Lighting timer for 'near' proximity to solve motion detection latency issues


#1

I have a number of existing pistons that use what seems to be the canonical timing pattern for lighting automations, ie:

  1. If motion detected, turn on
  2. else, wait n minutes, turn off

The problem I have is that the reaction time is poor (3-4 seconds, sometimes up to 20). I use mostly Smartthings own motion sensors - so one question is whether there’s anything I’m missing that would solve the latency issue.

However, if not, my idea is to use nearby motion sensors to trigger lighting as one approaches a room, but on a short timer, and then lengthen the timeout if you actually enter the room. So basically:

  1. Motion detected in hallway, turn on kitchen light for 30 seconds
  2. If no motion detected in Kitchen within that time, turn kitchen off
  3. Motion detected in kitchen, keep kitchen light on for at least 5 minutes

The way timers work in WebCore is something I’m not totally sure about. Should this be one piston or two?

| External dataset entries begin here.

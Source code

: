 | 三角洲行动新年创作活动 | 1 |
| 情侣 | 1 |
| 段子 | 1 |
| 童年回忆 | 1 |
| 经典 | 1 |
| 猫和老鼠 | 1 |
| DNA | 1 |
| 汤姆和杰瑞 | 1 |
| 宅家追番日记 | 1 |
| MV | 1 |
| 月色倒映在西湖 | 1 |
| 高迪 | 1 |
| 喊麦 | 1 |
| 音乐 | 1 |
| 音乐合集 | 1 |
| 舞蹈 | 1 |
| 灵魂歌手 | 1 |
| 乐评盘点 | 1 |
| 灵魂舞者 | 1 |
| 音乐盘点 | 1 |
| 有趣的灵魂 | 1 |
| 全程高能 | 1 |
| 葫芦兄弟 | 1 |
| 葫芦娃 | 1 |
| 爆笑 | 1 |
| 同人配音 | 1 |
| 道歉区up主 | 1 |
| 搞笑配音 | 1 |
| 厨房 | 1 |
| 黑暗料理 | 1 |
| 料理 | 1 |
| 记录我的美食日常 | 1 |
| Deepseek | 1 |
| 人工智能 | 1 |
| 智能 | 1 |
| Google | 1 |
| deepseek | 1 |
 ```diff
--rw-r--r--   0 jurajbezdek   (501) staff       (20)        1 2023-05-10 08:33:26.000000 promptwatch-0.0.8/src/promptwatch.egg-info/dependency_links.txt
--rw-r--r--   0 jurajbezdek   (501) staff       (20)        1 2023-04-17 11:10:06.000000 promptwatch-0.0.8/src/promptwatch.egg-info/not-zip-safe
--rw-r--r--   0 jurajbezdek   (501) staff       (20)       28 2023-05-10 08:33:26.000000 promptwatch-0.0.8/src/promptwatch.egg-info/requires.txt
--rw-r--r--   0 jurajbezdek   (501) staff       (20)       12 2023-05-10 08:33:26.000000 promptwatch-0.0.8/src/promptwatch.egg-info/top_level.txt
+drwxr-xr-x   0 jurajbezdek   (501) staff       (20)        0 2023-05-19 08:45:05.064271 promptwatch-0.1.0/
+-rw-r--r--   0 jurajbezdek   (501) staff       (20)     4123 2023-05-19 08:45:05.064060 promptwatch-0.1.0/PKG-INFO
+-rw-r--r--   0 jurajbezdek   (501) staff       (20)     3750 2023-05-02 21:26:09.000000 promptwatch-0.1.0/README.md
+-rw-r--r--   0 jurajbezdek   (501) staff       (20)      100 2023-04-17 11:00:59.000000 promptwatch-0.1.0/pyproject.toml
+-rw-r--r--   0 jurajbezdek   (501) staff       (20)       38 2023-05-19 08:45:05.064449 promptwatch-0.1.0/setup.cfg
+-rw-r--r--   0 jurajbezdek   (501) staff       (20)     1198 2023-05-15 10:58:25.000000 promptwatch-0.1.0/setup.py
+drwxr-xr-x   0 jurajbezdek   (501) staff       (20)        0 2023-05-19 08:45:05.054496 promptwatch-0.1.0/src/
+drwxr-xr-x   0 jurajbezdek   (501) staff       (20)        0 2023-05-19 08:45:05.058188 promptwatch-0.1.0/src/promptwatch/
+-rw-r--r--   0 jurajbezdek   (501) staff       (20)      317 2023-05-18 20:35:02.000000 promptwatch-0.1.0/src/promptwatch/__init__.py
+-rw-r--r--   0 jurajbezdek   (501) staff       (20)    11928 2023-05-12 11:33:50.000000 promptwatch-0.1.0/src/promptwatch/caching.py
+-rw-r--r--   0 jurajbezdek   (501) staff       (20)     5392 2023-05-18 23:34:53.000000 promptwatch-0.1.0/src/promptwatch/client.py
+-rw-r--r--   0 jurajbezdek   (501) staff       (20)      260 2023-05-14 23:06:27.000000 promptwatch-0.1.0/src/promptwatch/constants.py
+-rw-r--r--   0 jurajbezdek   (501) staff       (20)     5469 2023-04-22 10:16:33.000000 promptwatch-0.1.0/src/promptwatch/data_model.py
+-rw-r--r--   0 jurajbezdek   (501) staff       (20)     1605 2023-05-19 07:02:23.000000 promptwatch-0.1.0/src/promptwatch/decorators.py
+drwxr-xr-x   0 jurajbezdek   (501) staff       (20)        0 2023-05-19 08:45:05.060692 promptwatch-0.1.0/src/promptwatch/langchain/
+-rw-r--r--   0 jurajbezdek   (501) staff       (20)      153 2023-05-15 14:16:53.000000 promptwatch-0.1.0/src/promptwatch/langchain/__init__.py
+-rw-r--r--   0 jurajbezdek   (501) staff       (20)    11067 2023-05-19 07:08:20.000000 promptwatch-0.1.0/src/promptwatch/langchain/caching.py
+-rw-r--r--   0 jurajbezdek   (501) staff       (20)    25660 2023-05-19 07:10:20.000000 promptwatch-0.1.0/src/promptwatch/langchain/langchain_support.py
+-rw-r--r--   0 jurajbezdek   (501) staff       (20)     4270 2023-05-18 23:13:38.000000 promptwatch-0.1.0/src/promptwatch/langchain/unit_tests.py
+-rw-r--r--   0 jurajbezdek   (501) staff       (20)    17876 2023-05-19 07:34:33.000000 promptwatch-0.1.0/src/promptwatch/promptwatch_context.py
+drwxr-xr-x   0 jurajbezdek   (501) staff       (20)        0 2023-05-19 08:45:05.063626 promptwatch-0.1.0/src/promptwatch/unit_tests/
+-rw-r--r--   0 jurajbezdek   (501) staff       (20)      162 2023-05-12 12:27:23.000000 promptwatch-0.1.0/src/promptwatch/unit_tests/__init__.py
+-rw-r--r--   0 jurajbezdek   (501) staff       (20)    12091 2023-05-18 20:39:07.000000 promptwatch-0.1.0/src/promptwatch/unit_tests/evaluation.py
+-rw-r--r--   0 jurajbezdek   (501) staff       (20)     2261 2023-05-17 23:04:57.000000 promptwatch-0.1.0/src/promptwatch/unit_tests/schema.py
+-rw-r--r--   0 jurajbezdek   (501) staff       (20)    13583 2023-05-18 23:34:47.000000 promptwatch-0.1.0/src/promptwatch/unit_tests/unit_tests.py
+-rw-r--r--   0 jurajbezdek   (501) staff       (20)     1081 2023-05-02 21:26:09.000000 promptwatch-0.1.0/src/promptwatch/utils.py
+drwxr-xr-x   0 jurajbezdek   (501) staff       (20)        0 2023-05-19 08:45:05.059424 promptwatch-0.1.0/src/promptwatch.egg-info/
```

Any particular hints about how to set this up?


#2

I came up with this:

The top motion sensor is the one outside the room, and the bottom sensor is the one inside. WDYT?


#3

Ok, this doesn’t quite work because on leaving the kitchen, you trigger the hallway sensor again, and so the piston triggers like this:

  1. hallway motion and occupied = false: turn kitchen on
  2. kitchen motion: turn kitchen on and set occupied = true
  3. hallway motion ends: no action because occupied = true

then as you leave…

  1. hallway motion: no action because occupied = true
  2. kitchen motion ends: set up timer to turn kitchen off in 10 mins
  3. hallway motion ends: no action BUT TIMER CANCELLED

I think the issue is the task cancellation policy…


#4

OK, this seems to work:

So basically set a task cancellation policy of ‘never’ and explicitly cancel pending tasks when I want the lights to stay on.


#5

Is your original reaction time slow to turn on, turn off, or both?


#6

Hi! Slow to turn on.


#7

There may be some devices known for delays, but SmartThings sensors should not be one of them…

I am curious… Do you have the same triggers in multiple pistons?

For example, ignoring the syntax for a moment:
How many pistons have a trigger next to Sensor 5’s motion?
How many pistons have a trigger next to Sensor 7’s motion?


Sample syntax to ignore:
Changes, is, was, stays, etc…


#8

Not that many… I have 19 pistons in total, 5 that are motion/lighting related. And I live in a fairly small 2 bed apartment, so it’s not really a range issue. Might it depend on the version of the ST hub that I have?

Prior to today’s experiments, most motion sensors featured in one piston for the lighting for that room, and also in the intruder alarm piston. In moving to the pattern above the motion sensors are involved in other rooms’ pistons, so it’s more. But still < 5 pistons per sensor I guess.


#9

Everyone is different here, but here is my advice…

It’s not always possible, but ideally, any event should only trigger a single piston.

So, for example, I want a maximum of:

  • one piston to execute when Sensor5’s motion changes
  • one piston to execute when Sensor5’s temperature changes
  • one piston to execute when Sensor5’s switch changes
    (I made this last one up, but you get the idea)

I may have dozens of pistons checking the status from that device (as normal conditions)… but when the device changes, I only want a single piston reacting.

This method makes a huge impact on speed and reliability.


Likewise… when you combine a bunch of different triggers in the same piston, then each event has to process all of that extra stuff.

… and of course, processing extra stuff means it will take longer to process the important stuff.


If I had to make a guess, it sounds like you are writing code with the intention of consolidation or organization, but you are (unintentionally) making your SmartHome work overtime.


Another way to say all of this… If you have 5 pistons all trying to execute at the instant the motion sensor changes, and if each piston takes a couple of seconds to process, then I would expect that you will occasionally be waiting 10-20 seconds for the last one to finish.

Tied in with this is the fact that motion sensors are known to be some of the chattiest of devices. You are literally spamming your SmartHome network.


… if I shifted to a philosophical stance for a moment, I’d have to mention that your latest piston only adds more chatter to your home network.


#10

hm, wow, ok. food for thought.

So would you have a piston for each sensor, rather than one for each use case?

And for motion sensors, should I be triggering based on ‘changes’ or ‘is’. I’ve seen lots of both in the forum and both seem to work.


#11

For the most part, yes. My bathroom piston is structured around the bathroom’s motion sensor trigger… The living room piston is centered around the LR motion trigger


I usually try to avoid the following, but there may be exceptions like:
Only do something if three sensors are inactive...
If I really must combine triggers in one piston, I will make sure the code is streamlined, and the commands are quick and simple. (I want that piston to complete in it’s entirety in under a second)

Plus, I will put in zero extra triggers in that piston. (it’s already bad enough, LOL)


Personally, I like the precise moment of triggers (changes to X) instead of vague conditions (is X)… but there are uses for both.